**PROBLEM TO SOLVE**
Begin at the top of the listing below. Write each line out exactly, ending with the line that holds "- Album: Paul Thorn - Live".

SUPPLIED MATERIAL START

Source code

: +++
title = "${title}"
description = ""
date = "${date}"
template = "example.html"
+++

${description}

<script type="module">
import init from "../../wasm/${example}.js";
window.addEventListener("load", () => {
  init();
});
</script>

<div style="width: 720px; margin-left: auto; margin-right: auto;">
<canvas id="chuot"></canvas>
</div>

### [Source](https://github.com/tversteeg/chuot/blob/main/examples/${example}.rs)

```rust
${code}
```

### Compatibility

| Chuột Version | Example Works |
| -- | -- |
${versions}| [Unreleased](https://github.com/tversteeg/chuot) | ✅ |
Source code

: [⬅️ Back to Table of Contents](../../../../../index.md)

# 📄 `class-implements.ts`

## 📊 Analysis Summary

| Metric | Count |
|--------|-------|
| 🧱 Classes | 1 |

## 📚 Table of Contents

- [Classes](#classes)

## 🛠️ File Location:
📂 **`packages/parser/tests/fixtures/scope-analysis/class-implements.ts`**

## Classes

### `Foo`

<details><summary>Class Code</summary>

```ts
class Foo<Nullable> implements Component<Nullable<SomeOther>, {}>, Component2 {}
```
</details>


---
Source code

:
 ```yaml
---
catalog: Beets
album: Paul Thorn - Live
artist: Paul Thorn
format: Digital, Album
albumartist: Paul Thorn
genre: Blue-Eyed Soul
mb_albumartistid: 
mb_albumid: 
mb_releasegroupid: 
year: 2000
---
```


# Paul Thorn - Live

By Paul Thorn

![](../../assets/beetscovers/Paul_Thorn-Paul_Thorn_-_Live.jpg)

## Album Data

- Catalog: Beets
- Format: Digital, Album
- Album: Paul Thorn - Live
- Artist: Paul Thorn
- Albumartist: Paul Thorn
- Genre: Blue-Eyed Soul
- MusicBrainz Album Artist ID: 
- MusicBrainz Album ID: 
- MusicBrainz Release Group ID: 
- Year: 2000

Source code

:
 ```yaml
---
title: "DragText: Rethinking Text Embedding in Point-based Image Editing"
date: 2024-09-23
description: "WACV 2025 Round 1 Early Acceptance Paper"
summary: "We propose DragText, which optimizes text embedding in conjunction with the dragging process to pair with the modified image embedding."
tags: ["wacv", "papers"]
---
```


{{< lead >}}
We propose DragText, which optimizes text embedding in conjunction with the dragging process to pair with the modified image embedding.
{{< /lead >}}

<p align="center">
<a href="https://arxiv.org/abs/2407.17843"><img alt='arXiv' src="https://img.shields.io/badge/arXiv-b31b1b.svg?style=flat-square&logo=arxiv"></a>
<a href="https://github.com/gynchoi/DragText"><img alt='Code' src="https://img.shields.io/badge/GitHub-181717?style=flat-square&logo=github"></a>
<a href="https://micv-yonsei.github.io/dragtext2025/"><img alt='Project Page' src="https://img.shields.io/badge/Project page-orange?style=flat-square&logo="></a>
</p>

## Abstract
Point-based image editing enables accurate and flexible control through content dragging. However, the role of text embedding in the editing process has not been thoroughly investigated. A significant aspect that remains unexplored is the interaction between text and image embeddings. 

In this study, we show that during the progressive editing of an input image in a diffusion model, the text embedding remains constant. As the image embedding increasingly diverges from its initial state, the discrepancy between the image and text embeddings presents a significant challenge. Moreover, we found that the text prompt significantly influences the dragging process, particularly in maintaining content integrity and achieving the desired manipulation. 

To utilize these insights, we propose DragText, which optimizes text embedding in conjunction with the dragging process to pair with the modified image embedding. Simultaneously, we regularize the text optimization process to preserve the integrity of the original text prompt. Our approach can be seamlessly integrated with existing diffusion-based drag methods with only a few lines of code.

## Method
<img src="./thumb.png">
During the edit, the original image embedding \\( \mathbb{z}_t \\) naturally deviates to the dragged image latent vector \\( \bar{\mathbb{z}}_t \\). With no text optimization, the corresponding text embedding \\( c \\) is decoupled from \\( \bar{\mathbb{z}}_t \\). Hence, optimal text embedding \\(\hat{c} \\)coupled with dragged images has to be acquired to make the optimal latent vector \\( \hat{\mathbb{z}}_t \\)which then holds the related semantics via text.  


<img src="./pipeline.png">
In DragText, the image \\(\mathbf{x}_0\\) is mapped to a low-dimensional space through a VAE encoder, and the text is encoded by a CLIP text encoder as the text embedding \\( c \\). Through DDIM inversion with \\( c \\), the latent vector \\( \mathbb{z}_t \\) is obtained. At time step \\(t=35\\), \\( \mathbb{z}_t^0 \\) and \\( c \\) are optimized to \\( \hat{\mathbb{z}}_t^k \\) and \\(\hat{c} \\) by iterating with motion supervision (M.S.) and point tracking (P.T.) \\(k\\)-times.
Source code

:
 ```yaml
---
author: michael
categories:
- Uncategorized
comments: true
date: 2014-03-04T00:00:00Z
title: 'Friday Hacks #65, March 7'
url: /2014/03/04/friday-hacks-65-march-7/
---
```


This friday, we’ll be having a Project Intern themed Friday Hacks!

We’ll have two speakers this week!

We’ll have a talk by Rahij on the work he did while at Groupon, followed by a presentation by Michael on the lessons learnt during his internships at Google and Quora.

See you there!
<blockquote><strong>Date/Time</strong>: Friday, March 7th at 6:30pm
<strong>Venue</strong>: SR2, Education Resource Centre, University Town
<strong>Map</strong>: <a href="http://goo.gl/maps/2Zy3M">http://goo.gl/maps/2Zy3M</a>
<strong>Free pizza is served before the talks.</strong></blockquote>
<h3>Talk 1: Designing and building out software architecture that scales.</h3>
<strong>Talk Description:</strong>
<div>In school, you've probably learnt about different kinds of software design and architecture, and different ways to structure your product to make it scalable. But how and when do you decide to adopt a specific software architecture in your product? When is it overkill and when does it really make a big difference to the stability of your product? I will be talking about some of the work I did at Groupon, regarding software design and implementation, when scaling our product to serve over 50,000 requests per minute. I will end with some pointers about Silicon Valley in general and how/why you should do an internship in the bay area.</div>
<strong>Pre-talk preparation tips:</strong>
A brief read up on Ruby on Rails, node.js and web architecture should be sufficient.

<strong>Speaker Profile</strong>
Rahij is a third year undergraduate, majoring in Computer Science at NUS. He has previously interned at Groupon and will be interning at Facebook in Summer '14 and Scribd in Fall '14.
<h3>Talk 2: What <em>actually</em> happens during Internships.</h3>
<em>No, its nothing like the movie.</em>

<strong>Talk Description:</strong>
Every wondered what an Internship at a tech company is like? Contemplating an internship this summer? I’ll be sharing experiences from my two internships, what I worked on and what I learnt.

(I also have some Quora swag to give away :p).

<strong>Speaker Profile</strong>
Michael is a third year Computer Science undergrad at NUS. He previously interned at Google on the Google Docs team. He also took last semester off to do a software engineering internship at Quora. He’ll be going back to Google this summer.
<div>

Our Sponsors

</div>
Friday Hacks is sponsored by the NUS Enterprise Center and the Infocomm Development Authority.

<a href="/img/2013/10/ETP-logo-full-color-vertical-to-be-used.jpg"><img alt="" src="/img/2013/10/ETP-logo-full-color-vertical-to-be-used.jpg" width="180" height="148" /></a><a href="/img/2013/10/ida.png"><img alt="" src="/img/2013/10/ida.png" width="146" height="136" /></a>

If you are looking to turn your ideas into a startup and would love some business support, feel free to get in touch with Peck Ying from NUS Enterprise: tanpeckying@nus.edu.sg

SUPPLIED MATERIAL END

**EXPECTED ANSWER**
Source code

: +++
title = "${title}"
description = ""
date = "${date}"
template = "example.html"
+++

${description}

<script type="module">
import init from "../../wasm/${example}.js";
window.addEventListener("load", () => {
  init();
});
</script>

<div style="width: 720px; margin-left: auto; margin-right: auto;">
<canvas id="chuot"></canvas>
</div>

### [Source](https://github.com/tversteeg/chuot/blob/main/examples/${example}.rs)

```rust
${code}
```

### Compatibility

| Chuột Version | Example Works |
| -- | -- |
${versions}| [Unreleased](https://github.com/tversteeg/chuot) | ✅ |
Source code

: [⬅️ Back to Table of Contents](../../../../../index.md)

# 📄 `class-implements.ts`

## 📊 Analysis Summary

| Metric | Count |
|--------|-------|
| 🧱 Classes | 1 |

## 📚 Table of Contents

- [Classes](#classes)

## 🛠️ File Location:
📂 **`packages/parser/tests/fixtures/scope-analysis/class-implements.ts`**

## Classes

### `Foo`

<details><summary>Class Code</summary>

```ts
class Foo<Nullable> implements Component<Nullable<SomeOther>, {}>, Component2 {}
```
</details>


---
Source code

:
 ```yaml
---
catalog: Beets
album: Paul Thorn - Live
artist: Paul Thorn
format: Digital, Album
albumartist: Paul Thorn
genre: Blue-Eyed Soul
mb_albumartistid: 
mb_albumid: 
mb_releasegroupid: 
year: 2000
---
```


# Paul Thorn - Live

By Paul Thorn

![](../../assets/beetscovers/Paul_Thorn-Paul_Thorn_-_Live.jpg)

## Album Data

- Catalog: Beets
- Format: Digital, Album
- Album: Paul Thorn - Live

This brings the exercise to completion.